Football is fickle though. As City failed to match up to expectations in 2014/15, he came under fire for the exact same things that he had been hailed for just a year before. As City slumped to a 1-0 defeat at Burnley’s Turf Moor, he faced a barrage of abuse from the away end for standing on the touchline and not motivating his team. He looked lost – the spark appeared to have gone completely.
I fell into the fickle trap too. I thought maybe a bit of gesticulating and shouting would at least make him look like he had more of a clue. In hindsight, that was nonsense.
What we should have given more credence to was Pellegrini’s man-management skills. They were evident throughout 2013/14, when he was able to coax a tune out of players who had been consistently hitting bum notes at the end of Mancini’s reign. Most notably, Samir Nasri and Edin Džeko discovered their finest form and both spoke highly of the gaffer and his influence on them at various points throughout that campaign.
Maybe we should have banked on that same boss finding a dressing-room that many thought he had lost last season. Several key members of City’s first team were off the pace as they limped to a runners-up finish. Chief amongst them was Vincent Kompany, who’s return to his best form in August has been more pronounced than any other player. Yaya Toure, whilst overly scapegoated last season, is also looking more like the player that City fans have idolised for five years, and less like the one that many thought would be moved on in the summer window.
Bacary Sagna looks like a different person, in more ways than one. Not only has his barnet finally been chopped in favour of a bald head, but he’s also a much improved footballer.
A lazy writer would associate Sagna’s improvement with his change of hair style, in some kind of reverse Samson comparison, but this writer wouldn’t dream of doing that. The Frenchman’s early season form has been so impressive that when Pablo Zabaleta returns from injury, he might struggle to dislodge his right-back rival from the team for the first time since 2012.
Eliaquim Mangala, like his captain and centre-back partner Kompany, has looked immeasurably better in the opening four games of the new campaign. He is more assured and much calmer than he was for large spells in his debut season. There are more players who have been similarly re-born over the summer months, but I want to avoid just writing a list.
The one common denominator with them all is their manager. All of his charges look a yard faster than at any point last year. They look hungrier for success and ready to fight for each other and their gaffer. Such qualities cannot be overvalued in the cut-and-thrust of a title race in a league as competitive as the Premier League.
Some managers, like Jose Mourinho at Chelsea, have no problem publicly singling out their stars when their levels drop below their best. That has never been Pellegrini’s way. Whatever he has done has been behind closed doors.

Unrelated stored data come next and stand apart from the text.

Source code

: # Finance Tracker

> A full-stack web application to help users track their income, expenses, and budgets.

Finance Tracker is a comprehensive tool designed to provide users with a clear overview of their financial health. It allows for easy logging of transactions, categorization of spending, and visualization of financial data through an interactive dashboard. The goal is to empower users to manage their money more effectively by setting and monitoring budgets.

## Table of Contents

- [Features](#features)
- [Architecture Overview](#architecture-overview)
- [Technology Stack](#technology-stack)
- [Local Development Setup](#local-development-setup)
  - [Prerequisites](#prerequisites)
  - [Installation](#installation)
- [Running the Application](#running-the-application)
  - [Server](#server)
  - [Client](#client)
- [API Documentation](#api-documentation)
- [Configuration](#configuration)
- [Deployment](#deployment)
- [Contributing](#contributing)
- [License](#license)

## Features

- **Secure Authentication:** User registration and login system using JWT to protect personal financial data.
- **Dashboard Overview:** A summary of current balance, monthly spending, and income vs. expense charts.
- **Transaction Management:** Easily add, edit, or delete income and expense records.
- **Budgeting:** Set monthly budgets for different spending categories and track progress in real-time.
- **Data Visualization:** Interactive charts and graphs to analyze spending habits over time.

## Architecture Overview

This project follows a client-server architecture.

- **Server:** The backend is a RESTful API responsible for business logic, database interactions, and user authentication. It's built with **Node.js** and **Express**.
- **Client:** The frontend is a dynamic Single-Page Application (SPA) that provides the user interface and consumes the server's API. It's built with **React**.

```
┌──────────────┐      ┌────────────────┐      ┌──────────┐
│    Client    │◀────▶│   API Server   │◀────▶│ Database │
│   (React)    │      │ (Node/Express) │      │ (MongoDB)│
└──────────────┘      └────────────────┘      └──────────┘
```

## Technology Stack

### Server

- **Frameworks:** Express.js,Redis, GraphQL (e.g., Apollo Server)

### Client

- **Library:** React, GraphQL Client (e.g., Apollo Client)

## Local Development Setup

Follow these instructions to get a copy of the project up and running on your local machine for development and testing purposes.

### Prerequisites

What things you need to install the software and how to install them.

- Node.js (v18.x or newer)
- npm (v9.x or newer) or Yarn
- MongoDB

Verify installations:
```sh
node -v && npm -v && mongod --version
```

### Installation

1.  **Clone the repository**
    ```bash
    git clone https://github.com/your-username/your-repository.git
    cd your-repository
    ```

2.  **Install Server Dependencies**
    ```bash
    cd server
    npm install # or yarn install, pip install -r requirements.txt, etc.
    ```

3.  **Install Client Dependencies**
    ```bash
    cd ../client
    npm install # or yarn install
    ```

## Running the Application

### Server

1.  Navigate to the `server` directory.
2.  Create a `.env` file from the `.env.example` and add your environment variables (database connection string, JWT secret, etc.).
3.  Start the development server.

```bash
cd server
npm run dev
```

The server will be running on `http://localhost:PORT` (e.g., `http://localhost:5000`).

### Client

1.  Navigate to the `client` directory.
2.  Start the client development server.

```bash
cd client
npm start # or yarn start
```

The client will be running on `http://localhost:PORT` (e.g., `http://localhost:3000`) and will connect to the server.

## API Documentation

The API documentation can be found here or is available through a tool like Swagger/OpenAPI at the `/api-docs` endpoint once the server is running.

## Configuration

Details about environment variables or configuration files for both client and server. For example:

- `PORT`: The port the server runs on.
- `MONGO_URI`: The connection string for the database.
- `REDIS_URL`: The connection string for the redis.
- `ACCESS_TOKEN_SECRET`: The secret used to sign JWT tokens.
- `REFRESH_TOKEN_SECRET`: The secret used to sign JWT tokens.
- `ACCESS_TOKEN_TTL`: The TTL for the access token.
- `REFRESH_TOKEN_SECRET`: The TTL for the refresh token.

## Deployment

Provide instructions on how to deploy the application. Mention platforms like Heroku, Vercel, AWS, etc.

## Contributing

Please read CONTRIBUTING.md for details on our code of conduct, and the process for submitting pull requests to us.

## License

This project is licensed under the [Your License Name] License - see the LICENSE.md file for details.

It is probably fair to assume that there were some strong words spoken throughout last season. To us on the outside, it may seem that Pellegrini’s calm exterior can’t be breached, but it is not possible that he has made it to the upper echelons of European football without being able to stick a few rockets up some posteriors when required.
Maybe we should have all seen this coming. Maybe the fact the he repaired one severely fractured City squad should have been enough evidence to suggest that he would do the same again. I don’t mind holding up my hands up and saying that I had hoped Manuel Pellegrini would be dismissed from his role as Manchester City manager and I also don’t mind saying that I am delighted to now be eating my words.
That’s not to say the criticism last year wasn’t justified, but the conclusion I assumed would be the natural one never came to pass.
The biggest decision that Khaldoon Al-Mubarak and his team had to make this summer was whether to put somebody else in the hot seat. They were clear and decisive that Manuel was their man, to the point of handing him a one-year contract extentsion.
Everybody at Manchester City should be thankful for their decision; the Blues look set to reap rich reward for it.